Two healthcare workers are rewriting history for Muslim women in healthcare after discovering a line of hygienic hijabs to protect them in hospital settings.
Yasmin Samatar and Faraoli Adam served on the frontlines during the onset of Covid-19 when they found it difficult to find personal protective equipment (PPE) that would keep them safe from being exposed to the virus.
The business partners first met at St. Catherine’s University in St. Paul where they both studied respiratory therapy. They would soon be on the road helping hospitals that were overwhelmed by patients needing care during the pandemic. They noted that the facilities had sterile protective equipment but did not offer head coverings that met hijabi standards.
“They even had a beard cover, and we thought, really? A beard cover, but no hijab?” Adam told Twin Cities. “COVID is deadly, and we all got familiar with the term PPE. But Muslim health care workers were left out because nobody thought about it.”
Samatar and Adam both found that other Muslim healthcare workers were facing similar issues, so they raised $10,000 and founded Mawadda, an FDA-compliant, disposable isolation hijab that meets both hospital safety and hijabi standards to provide culturally-conscious personal protective equipment for Muslim women.
Their products have been tested with Muslim healthcare workers in various focus groups and they were able to rejigger the materials to ensure it was safe as well as comfortable.
“We had to find the right material so it’s not too hot or thick, but also not too sheer and meets hijabi modesty standards,” Samatar said.
They agreed to design two looks: the Zanub, “a pull-over with an adjustable elastic band around the face,” and the Ikram, “a one-size-fits-all wrap.”
Rammy Mohamed of Ramadahn Designs designed the hijabs and they have since gained international traction, with orders coming from France, China and the U.K.
“It’s just been crazy.

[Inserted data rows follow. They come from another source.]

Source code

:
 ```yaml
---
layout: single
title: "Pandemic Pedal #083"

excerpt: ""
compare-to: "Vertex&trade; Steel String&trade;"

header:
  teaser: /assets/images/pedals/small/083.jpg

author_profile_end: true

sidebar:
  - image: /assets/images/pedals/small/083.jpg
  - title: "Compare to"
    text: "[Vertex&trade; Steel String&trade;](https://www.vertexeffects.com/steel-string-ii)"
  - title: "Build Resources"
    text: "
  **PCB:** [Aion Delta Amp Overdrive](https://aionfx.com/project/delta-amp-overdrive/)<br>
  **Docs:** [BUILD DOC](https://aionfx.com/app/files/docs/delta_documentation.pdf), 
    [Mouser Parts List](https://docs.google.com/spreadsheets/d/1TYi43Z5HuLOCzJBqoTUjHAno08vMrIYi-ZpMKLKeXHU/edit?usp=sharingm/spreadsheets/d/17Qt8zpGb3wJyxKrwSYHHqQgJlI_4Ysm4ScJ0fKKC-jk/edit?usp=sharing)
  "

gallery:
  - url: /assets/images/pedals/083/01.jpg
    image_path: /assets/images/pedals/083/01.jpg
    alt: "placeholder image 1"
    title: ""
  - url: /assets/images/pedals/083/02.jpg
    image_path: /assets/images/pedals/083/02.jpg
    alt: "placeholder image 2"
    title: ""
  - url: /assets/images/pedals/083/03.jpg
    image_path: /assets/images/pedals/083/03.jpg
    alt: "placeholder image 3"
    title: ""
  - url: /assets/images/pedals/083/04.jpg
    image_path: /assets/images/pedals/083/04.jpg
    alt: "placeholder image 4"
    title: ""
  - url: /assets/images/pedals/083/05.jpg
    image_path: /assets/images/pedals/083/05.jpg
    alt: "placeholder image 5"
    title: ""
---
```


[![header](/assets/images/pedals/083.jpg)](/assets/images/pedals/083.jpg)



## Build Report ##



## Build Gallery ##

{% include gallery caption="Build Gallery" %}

It was like — we didn’t think about how it would reach this many people,” Adam said. “Everybody had the same story.”
The co-founders are currently the only full-time employees at their company for now, and Samatar still works night shifts at a local hospital, but they say they are incredibly thankful to their community for their support.
“We have some family members and close friends in case we need extra work from here to there,” Adam said. “They’re always stepping in.”
“It’s created by us, for us. But having culturally appropriate protection won’t just affect us, it will affect everyone under the care of a Muslim woman: patients, families and communities,” Samatar said.